| Your instructions |
Each line of the listing that contains the word "learning" is to be copied.

| Dataset entries |
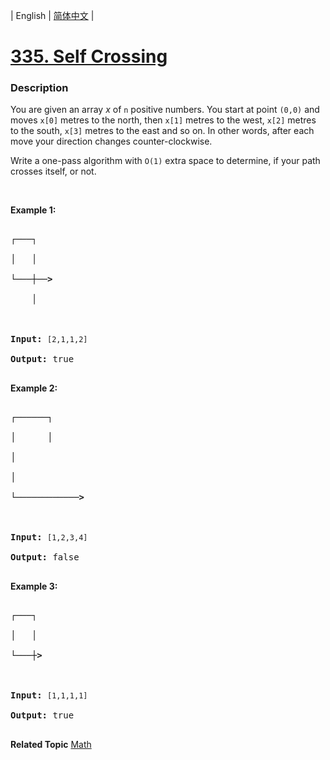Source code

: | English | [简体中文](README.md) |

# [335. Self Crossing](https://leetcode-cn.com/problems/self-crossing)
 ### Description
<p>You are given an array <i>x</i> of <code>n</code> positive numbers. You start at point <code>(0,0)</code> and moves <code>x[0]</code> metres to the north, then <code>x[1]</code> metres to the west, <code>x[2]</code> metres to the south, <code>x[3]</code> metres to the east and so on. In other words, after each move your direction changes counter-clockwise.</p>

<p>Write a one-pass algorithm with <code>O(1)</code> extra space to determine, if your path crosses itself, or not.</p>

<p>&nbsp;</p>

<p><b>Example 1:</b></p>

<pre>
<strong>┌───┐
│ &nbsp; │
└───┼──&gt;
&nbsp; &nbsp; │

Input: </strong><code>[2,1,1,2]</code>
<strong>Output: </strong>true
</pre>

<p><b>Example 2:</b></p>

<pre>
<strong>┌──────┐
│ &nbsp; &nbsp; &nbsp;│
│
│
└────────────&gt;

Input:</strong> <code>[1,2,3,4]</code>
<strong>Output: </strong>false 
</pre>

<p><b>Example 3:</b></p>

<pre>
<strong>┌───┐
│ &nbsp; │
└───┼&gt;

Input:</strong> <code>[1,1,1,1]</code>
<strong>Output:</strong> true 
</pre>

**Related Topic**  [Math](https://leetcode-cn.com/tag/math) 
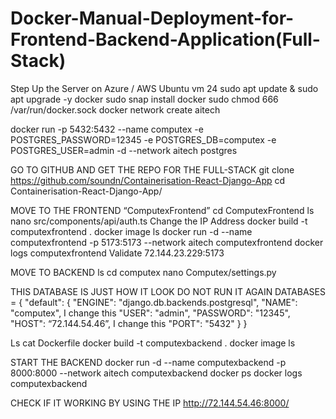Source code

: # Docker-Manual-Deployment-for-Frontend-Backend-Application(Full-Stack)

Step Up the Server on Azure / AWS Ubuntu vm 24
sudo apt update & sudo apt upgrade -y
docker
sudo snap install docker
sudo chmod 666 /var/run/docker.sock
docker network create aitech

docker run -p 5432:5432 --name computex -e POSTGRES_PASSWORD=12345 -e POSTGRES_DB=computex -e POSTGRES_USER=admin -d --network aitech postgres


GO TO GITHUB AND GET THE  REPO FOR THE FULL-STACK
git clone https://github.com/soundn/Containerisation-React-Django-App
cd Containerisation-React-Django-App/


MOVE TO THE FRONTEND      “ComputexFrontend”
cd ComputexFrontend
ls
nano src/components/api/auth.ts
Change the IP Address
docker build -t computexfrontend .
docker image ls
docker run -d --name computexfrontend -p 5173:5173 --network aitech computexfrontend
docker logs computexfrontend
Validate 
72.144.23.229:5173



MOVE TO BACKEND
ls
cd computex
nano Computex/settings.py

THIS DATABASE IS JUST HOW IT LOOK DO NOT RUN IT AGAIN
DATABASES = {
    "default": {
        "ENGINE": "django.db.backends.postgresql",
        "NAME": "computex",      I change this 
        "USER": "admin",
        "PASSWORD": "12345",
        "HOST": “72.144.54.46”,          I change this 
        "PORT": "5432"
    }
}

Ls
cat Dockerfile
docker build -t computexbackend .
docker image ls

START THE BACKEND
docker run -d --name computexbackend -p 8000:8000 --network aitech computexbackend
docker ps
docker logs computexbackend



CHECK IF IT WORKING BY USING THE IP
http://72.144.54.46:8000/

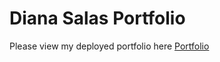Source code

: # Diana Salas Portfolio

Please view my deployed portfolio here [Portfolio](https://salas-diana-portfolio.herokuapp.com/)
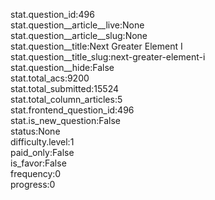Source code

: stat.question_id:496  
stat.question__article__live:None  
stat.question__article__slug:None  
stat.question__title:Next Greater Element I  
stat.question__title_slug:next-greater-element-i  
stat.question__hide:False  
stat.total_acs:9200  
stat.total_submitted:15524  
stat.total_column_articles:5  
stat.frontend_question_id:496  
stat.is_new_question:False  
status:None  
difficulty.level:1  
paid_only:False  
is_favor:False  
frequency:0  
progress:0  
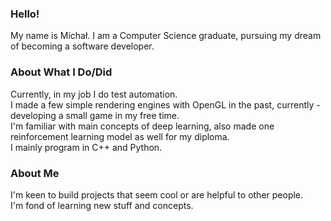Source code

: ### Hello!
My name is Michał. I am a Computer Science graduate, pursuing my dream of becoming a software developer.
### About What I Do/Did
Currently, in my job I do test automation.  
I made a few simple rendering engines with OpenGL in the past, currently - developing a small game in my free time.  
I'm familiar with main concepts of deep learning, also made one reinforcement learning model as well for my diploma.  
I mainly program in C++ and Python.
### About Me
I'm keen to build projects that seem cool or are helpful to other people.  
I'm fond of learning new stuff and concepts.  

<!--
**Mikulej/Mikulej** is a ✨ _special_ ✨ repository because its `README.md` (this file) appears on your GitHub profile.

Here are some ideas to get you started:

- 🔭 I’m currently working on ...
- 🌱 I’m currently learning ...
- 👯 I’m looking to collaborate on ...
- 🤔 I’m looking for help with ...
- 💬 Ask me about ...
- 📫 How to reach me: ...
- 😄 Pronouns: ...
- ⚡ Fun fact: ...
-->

| Completed exercise |
I'm familiar with main concepts of deep learning, also made one reinforcement learning model as well for my diploma.  
I'm fond of learning new stuff and concepts.  
- 🌱 I’m currently learning ...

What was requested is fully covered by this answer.